The Reassembler traverses the knowledge graph to sequence QA pairs logically, ensuring contextual continuity. The final step involves rewriting questions to fit conversational styles better, applying a reverse process of traditional question rewriting using a dataset derived from CANARD. This enhances the conversational realism by adapting self-contained questions to form coherent dialogue.

Experimental Results

Synthetic Dataset Efficacy

The authors' experiments demonstrate substantial improvements in baseline performance on the QuAC benchmark, emphasizing the effectiveness of S2M-generated synthetic data. DEBERTA-S2M, leveraging this dataset, achieves top ranks on the QuAC test set, underscoring the method's capability to produce high-quality conversational data from single-turn sources, outperforming existing generation approaches like SIMSEEK.

Human Evaluation Insights

Human assessment further validates S2M's robustness, with evaluations indicating superior answer accuracy, context relevance, and conversational adequacy compared to peers. These results solidify the method's utility in generating datasets that support advanced conversational AI development.
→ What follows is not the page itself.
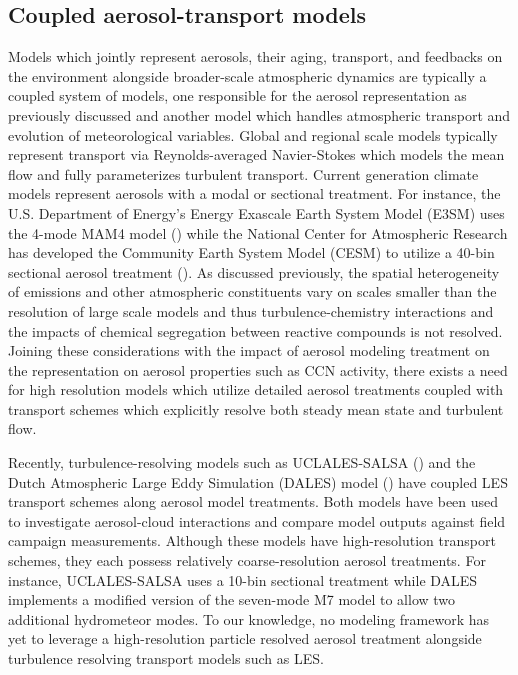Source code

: \subsection{Coupled aerosol-transport models}
Models which jointly represent aerosols, their aging, transport, and feedbacks on the environment alongside broader-scale atmospheric dynamics are typically a coupled system of models, one responsible for the aerosol representation as previously discussed and another model which handles atmospheric transport and evolution of meteorological variables. Global and regional scale models typically represent transport via Reynolds-averaged Navier-Stokes which models the mean flow and fully parameterizes turbulent transport. Current generation climate models represent aerosols with a modal or sectional treatment. For instance, the U.S. Department of Energy's Energy Exascale Earth System Model (E3SM) uses the 4-mode MAM4 model (\cite{golaz_doe_2022}) while the National Center for Atmospheric Research has developed the Community Earth System Model (CESM) to utilize a 40-bin sectional aerosol treatment (\cite{tilmes_description_2023}). As discussed previously, the spatial heterogeneity of emissions and other atmospheric constituents vary on scales smaller than the resolution of large scale models and thus turbulence-chemistry interactions and the impacts of chemical segregation between reactive compounds is not resolved. Joining these considerations with the impact of aerosol modeling treatment on the representation on aerosol properties such as CCN activity, there exists a need for high resolution models which utilize detailed aerosol treatments coupled with transport schemes which explicitly resolve both steady mean state and turbulent flow.

Recently, turbulence-resolving models such as UCLALES-SALSA (\cite{tonttila_uclalessalsa_2017}) and the Dutch Atmospheric Large Eddy Simulation (DALES) model (\cite{de_bruine_explicit_2019}) have coupled LES transport schemes along aerosol model treatments. Both models have been used to investigate aerosol-cloud interactions and compare model outputs against field campaign measurements. Although these models have high-resolution transport schemes, they each possess relatively coarse-resolution aerosol treatments. For instance, UCLALES-SALSA uses a 10-bin sectional treatment while DALES implements a modified version of the seven-mode M7 model to allow two additional hydrometeor modes. To our knowledge, no modeling framework has yet to leverage a high-resolution particle resolved aerosol treatment alongside turbulence resolving transport models such as LES.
Figure 4: Human Evaluation of S2M, SIMSEEK, and QuAC Datasets: Comparing Overall Adequacy and Additional Metrics.

Conclusion

S2M offers a strategic advancement in CQA by addressing the critical data scarcity issue. By converting single-turn QA data to multi-turn conversational datasets, S2M enriches the training resources available for complex, context-aware question-answering models. Future work will likely explore joint optimization strategies to further refine this transformation process and expand its applicability across diverse dialogue-based AI applications.